Saved entries
# # # #

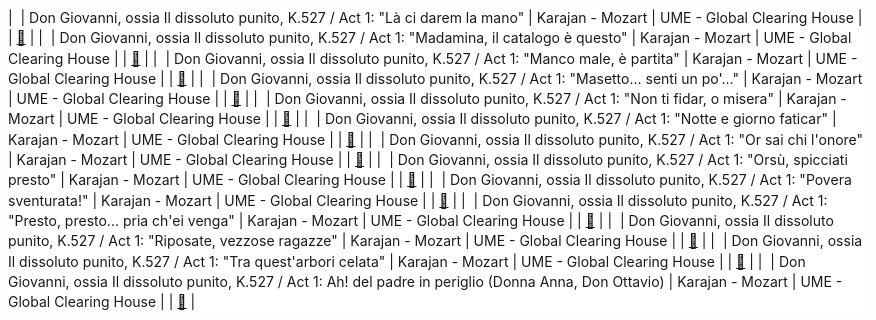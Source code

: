 | <img src="https://i.scdn.co/image/ab67616d0000b273b9cf4faacfd133cab7c867b8" alt="" width="50" /> | Don Giovanni, ossia Il dissoluto punito, K.527 / Act 1: "Là ci darem la mano"                                                                       | Karajan - Mozart                                                                  | UME - Global Clearing House         |     | [🔗](https://open.spotify.com/track/1QzwoqMgLdVlaWCzZq8lV6) |
| <img src="https://i.scdn.co/image/ab67616d0000b273b9cf4faacfd133cab7c867b8" alt="" width="50" /> | Don Giovanni, ossia Il dissoluto punito, K.527 / Act 1: "Madamina, il catalogo è questo"                                                            | Karajan - Mozart                                                                  | UME - Global Clearing House         |     | [🔗](https://open.spotify.com/track/3X4RCS6FscX5Qbyn6nxQwt) |
| <img src="https://i.scdn.co/image/ab67616d0000b273b9cf4faacfd133cab7c867b8" alt="" width="50" /> | Don Giovanni, ossia Il dissoluto punito, K.527 / Act 1: "Manco male, è partita"                                                                     | Karajan - Mozart                                                                  | UME - Global Clearing House         |     | [🔗](https://open.spotify.com/track/3gzALhbNSAv75luv6ZXtrQ) |
| <img src="https://i.scdn.co/image/ab67616d0000b273b9cf4faacfd133cab7c867b8" alt="" width="50" /> | Don Giovanni, ossia Il dissoluto punito, K.527 / Act 1: "Masetto... senti un po'..."                                                                | Karajan - Mozart                                                                  | UME - Global Clearing House         |     | [🔗](https://open.spotify.com/track/1Bnt297xl1nZPDfKZNQf4m) |
| <img src="https://i.scdn.co/image/ab67616d0000b273b9cf4faacfd133cab7c867b8" alt="" width="50" /> | Don Giovanni, ossia Il dissoluto punito, K.527 / Act 1: "Non ti fidar, o misera"                                                                    | Karajan - Mozart                                                                  | UME - Global Clearing House         |     | [🔗](https://open.spotify.com/track/7ij54Q1wTm0QBH2Iuyuzcp) |
| <img src="https://i.scdn.co/image/ab67616d0000b273b9cf4faacfd133cab7c867b8" alt="" width="50" /> | Don Giovanni, ossia Il dissoluto punito, K.527 / Act 1: "Notte e giorno faticar"                                                                    | Karajan - Mozart                                                                  | UME - Global Clearing House         |     | [🔗](https://open.spotify.com/track/1cFff138r42LX3EtM5RTAB) |
| <img src="https://i.scdn.co/image/ab67616d0000b273b9cf4faacfd133cab7c867b8" alt="" width="50" /> | Don Giovanni, ossia Il dissoluto punito, K.527 / Act 1: "Or sai chi l'onore"                                                                        | Karajan - Mozart                                                                  | UME - Global Clearing House         |     | [🔗](https://open.spotify.com/track/1wrnguHPHjnAY38Pr8fSU6) |
| <img src="https://i.scdn.co/image/ab67616d0000b273b9cf4faacfd133cab7c867b8" alt="" width="50" /> | Don Giovanni, ossia Il dissoluto punito, K.527 / Act 1: "Orsù, spicciati presto"                                                                    | Karajan - Mozart                                                                  | UME - Global Clearing House         |     | [🔗](https://open.spotify.com/track/5PnNQNNGg1ibsSvBo5DDyg) |
| <img src="https://i.scdn.co/image/ab67616d0000b273b9cf4faacfd133cab7c867b8" alt="" width="50" /> | Don Giovanni, ossia Il dissoluto punito, K.527 / Act 1: "Povera sventurata!"                                                                        | Karajan - Mozart                                                                  | UME - Global Clearing House         |     | [🔗](https://open.spotify.com/track/3EqTMtIRTfK85di09aggvR) |
| <img src="https://i.scdn.co/image/ab67616d0000b273b9cf4faacfd133cab7c867b8" alt="" width="50" /> | Don Giovanni, ossia Il dissoluto punito, K.527 / Act 1: "Presto, presto... pria ch'ei venga"                                                        | Karajan - Mozart                                                                  | UME - Global Clearing House         |     | [🔗](https://open.spotify.com/track/41BafcH3soBf9KnpNMvjqS) |
| <img src="https://i.scdn.co/image/ab67616d0000b273b9cf4faacfd133cab7c867b8" alt="" width="50" /> | Don Giovanni, ossia Il dissoluto punito, K.527 / Act 1: "Riposate, vezzose ragazze"                                                                 | Karajan - Mozart                                                                  | UME - Global Clearing House         |     | [🔗](https://open.spotify.com/track/6Sohzola6cS3cfuyInhKMT) |
| <img src="https://i.scdn.co/image/ab67616d0000b273b9cf4faacfd133cab7c867b8" alt="" width="50" /> | Don Giovanni, ossia Il dissoluto punito, K.527 / Act 1: "Tra quest'arbori celata"                                                                   | Karajan - Mozart                                                                  | UME - Global Clearing House         |     | [🔗](https://open.spotify.com/track/1WTECVNib5M9sV9pFX0ROj) |
| <img src="https://i.scdn.co/image/ab67616d0000b273b9cf4faacfd133cab7c867b8" alt="" width="50" /> | Don Giovanni, ossia Il dissoluto punito, K.527 / Act 1: Ah! del padre in periglio (Donna Anna, Don Ottavio)                                         | Karajan - Mozart                                                                  | UME - Global Clearing House         |     | [🔗](https://open.spotify.com/track/0Dj578Jng8MbVId0HVWdPy) |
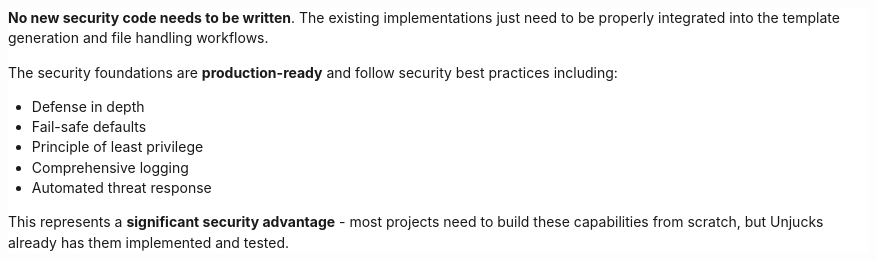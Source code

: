 **No new security code needs to be written**. The existing implementations just need to be properly integrated into the template generation and file handling workflows.

The security foundations are **production-ready** and follow security best practices including:
- Defense in depth
- Fail-safe defaults
- Principle of least privilege
- Comprehensive logging
- Automated threat response

This represents a **significant security advantage** - most projects need to build these capabilities from scratch, but Unjucks already has them implemented and tested.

# # # #

TRY IT
Give an exact copy of the entries, excluding all pictures.

EXPECTED OUTPUT
Source code

: | <img src="https://i.scdn.co/image/ab67616d0000b273b9cf4faacfd133cab7c867b8" alt="" width="50" /> | Don Giovanni, ossia Il dissoluto punito, K.527 / Act 1: "Là ci darem la mano"                                                                       | Karajan - Mozart                                                                  | UME - Global Clearing House         |     | [🔗](https://open.spotify.com/track/1QzwoqMgLdVlaWCzZq8lV6) |
| <img src="https://i.scdn.co/image/ab67616d0000b273b9cf4faacfd133cab7c867b8" alt="" width="50" /> | Don Giovanni, ossia Il dissoluto punito, K.527 / Act 1: "Madamina, il catalogo è questo"                                                            | Karajan - Mozart                                                                  | UME - Global Clearing House         |     | [🔗](https://open.spotify.com/track/3X4RCS6FscX5Qbyn6nxQwt) |
| <img src="https://i.scdn.co/image/ab67616d0000b273b9cf4faacfd133cab7c867b8" alt="" width="50" /> | Don Giovanni, ossia Il dissoluto punito, K.527 / Act 1: "Manco male, è partita"                                                                     | Karajan - Mozart                                                                  | UME - Global Clearing House         |     | [🔗](https://open.spotify.com/track/3gzALhbNSAv75luv6ZXtrQ) |
| <img src="https://i.scdn.co/image/ab67616d0000b273b9cf4faacfd133cab7c867b8" alt="" width="50" /> | Don Giovanni, ossia Il dissoluto punito, K.527 / Act 1: "Masetto... senti un po'..."                                                                | Karajan - Mozart                                                                  | UME - Global Clearing House         |     | [🔗](https://open.spotify.com/track/1Bnt297xl1nZPDfKZNQf4m) |
| <img src="https://i.scdn.co/image/ab67616d0000b273b9cf4faacfd133cab7c867b8" alt="" width="50" /> | Don Giovanni, ossia Il dissoluto punito, K.527 / Act 1: "Non ti fidar, o misera"                                                                    | Karajan - Mozart                                                                  | UME - Global Clearing House         |     | [🔗](https://open.spotify.com/track/7ij54Q1wTm0QBH2Iuyuzcp) |
| <img src="https://i.scdn.co/image/ab67616d0000b273b9cf4faacfd133cab7c867b8" alt="" width="50" /> | Don Giovanni, ossia Il dissoluto punito, K.527 / Act 1: "Notte e giorno faticar"                                                                    | Karajan - Mozart                                                                  | UME - Global Clearing House         |     | [🔗](https://open.spotify.com/track/1cFff138r42LX3EtM5RTAB) |
| <img src="https://i.scdn.co/image/ab67616d0000b273b9cf4faacfd133cab7c867b8" alt="" width="50" /> | Don Giovanni, ossia Il dissoluto punito, K.527 / Act 1: "Or sai chi l'onore"                                                                        | Karajan - Mozart                                                                  | UME - Global Clearing House         |     | [🔗](https://open.spotify.com/track/1wrnguHPHjnAY38Pr8fSU6) |
| <img src="https://i.scdn.co/image/ab67616d0000b273b9cf4faacfd133cab7c867b8" alt="" width="50" /> | Don Giovanni, ossia Il dissoluto punito, K.527 / Act 1: "Orsù, spicciati presto"                                                                    | Karajan - Mozart                                                                  | UME - Global Clearing House         |     | [🔗](https://open.spotify.com/track/5PnNQNNGg1ibsSvBo5DDyg) |
| <img src="https://i.scdn.co/image/ab67616d0000b273b9cf4faacfd133cab7c867b8" alt="" width="50" /> | Don Giovanni, ossia Il dissoluto punito, K.527 / Act 1: "Povera sventurata!"                                                                        | Karajan - Mozart                                                                  | UME - Global Clearing House         |     | [🔗](https://open.spotify.com/track/3EqTMtIRTfK85di09aggvR) |
| <img src="https://i.scdn.co/image/ab67616d0000b273b9cf4faacfd133cab7c867b8" alt="" width="50" /> | Don Giovanni, ossia Il dissoluto punito, K.527 / Act 1: "Presto, presto... pria ch'ei venga"                                                        | Karajan - Mozart                                                                  | UME - Global Clearing House         |     | [🔗](https://open.spotify.com/track/41BafcH3soBf9KnpNMvjqS) |
| <img src="https://i.scdn.co/image/ab67616d0000b273b9cf4faacfd133cab7c867b8" alt="" width="50" /> | Don Giovanni, ossia Il dissoluto punito, K.527 / Act 1: "Riposate, vezzose ragazze"                                                                 | Karajan - Mozart                                                                  | UME - Global Clearing House         |     | [🔗](https://open.spotify.com/track/6Sohzola6cS3cfuyInhKMT) |
| <img src="https://i.scdn.co/image/ab67616d0000b273b9cf4faacfd133cab7c867b8" alt="" width="50" /> | Don Giovanni, ossia Il dissoluto punito, K.527 / Act 1: "Tra quest'arbori celata"                                                                   | Karajan - Mozart                                                                  | UME - Global Clearing House         |     | [🔗](https://open.spotify.com/track/1WTECVNib5M9sV9pFX0ROj) |
| <img src="https://i.scdn.co/image/ab67616d0000b273b9cf4faacfd133cab7c867b8" alt="" width="50" /> | Don Giovanni, ossia Il dissoluto punito, K.527 / Act 1: Ah! del padre in periglio (Donna Anna, Don Ottavio)                                         | Karajan - Mozart                                                                  | UME - Global Clearing House         |     | [🔗](https://open.spotify.com/track/0Dj578Jng8MbVId0HVWdPy) |
Source code

: **No new security code needs to be written**. The existing implementations just need to be properly integrated into the template generation and file handling workflows.

The security foundations are **production-ready** and follow security best practices including:
- Defense in depth
- Fail-safe defaults
- Principle of least privilege
- Comprehensive logging
- Automated threat response

This represents a **significant security advantage** - most projects need to build these capabilities from scratch, but Unjucks already has them implemented and tested.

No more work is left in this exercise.